3356.Zero_Array_Transformation_II(Medium).md

3356. Zero Array Transformation II (Medium)

Date and Time: Mar 13, 2025 (EST)

Link: https://leetcode.com/problems/zero-array-transformation-ii

Question:

You are given an integer array nums of length n and a 2D array queries where queries[i] = [l_i, r_i, val_i].

Each queries[i] represents the following action on nums:

• Decrement the value at each index in the range [l_i, r_i] in nums by at most val_i.

• The amount by which each value is decremented can be chosen independently for each index.

A Zero Array is an array with all its elements equal to 0.

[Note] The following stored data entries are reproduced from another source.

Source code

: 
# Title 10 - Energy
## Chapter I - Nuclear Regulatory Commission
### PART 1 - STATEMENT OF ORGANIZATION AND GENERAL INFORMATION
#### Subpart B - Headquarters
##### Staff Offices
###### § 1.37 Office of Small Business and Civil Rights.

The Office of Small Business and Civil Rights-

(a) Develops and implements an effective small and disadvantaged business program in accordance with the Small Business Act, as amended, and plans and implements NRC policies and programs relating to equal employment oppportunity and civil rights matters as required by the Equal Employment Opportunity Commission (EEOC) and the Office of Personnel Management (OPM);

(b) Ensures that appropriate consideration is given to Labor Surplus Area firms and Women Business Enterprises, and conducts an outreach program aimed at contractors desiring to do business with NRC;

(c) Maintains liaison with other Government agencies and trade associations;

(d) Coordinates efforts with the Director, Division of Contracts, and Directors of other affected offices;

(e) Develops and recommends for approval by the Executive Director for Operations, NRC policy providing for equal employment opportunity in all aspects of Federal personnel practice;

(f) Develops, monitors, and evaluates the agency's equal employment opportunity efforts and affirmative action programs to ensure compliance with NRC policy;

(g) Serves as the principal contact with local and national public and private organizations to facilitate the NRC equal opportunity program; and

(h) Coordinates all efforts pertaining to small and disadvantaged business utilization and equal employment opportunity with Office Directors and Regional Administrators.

Return the minimum possible non-negative value of k, such that after processing the first k queries in sequence, nums becomes a Zero Array. If no such k exists, return -1.

Example 1:

Input: nums = [2,0,2], queries = [[0,2,1],[0,2,1],[1,1,3]]
Output: 2
Explanation:

• For i = 0 (l = 0, r = 2, val = 1):
  • Decrement values at indices [0, 1, 2] by [1, 0, 1] respectively.
  • The array will become [1, 0, 1].
• For i = 1 (l = 0, r = 2, val = 1):
  • Decrement values at indices [0, 1, 2] by [1, 0, 1] respectively.
  • The array will become [0, 0, 0], which is a Zero Array. Therefore, the minimum value of k is 2.

Example 2:

Input: nums = [4,3,2,1], queries = [[1,3,2],[0,2,1]]
Output: -1
Explanation:

• For i = 0 (l = 1, r = 3, val = 2):
  • Decrement values at indices [1, 2, 3] by [2, 2, 1] respectively.
  • The array will become [4, 1, 0, 0].
• For i = 1 (l = 0, r = 2, val = 1):
  • Decrement values at indices [0, 1, 2] by [1, 1, 0] respectively.
  • The array will become [3, 0, 0, 0], which is not a Zero Array.

Constraints:

• $1<=\text{nums.length}<={10}^5$

• $0<=\text{nums[i]}<=5\ast {10}^5$

• $1<=\text{queries.length}<={10}^5$

• $\text{queries[i].length}==3$

• $0<=l_i<=r_i<\text{nums.length}$

• $1<=va{l}_i<=5$

Walk-through:

We use Binary Search on queries to find the minimum k we need that can make zero array.

We can check by building difference array, where for each query = [l, r, v], we update diff[l] += val, diff[r+1] -= val, only two positions can represent the whole range. Because we need to calculate prefixSum, so if we add val at the beginning left of the range, we can keep this val in prefixSum until right+1, that's why we need to subtract val at right+1 in the end.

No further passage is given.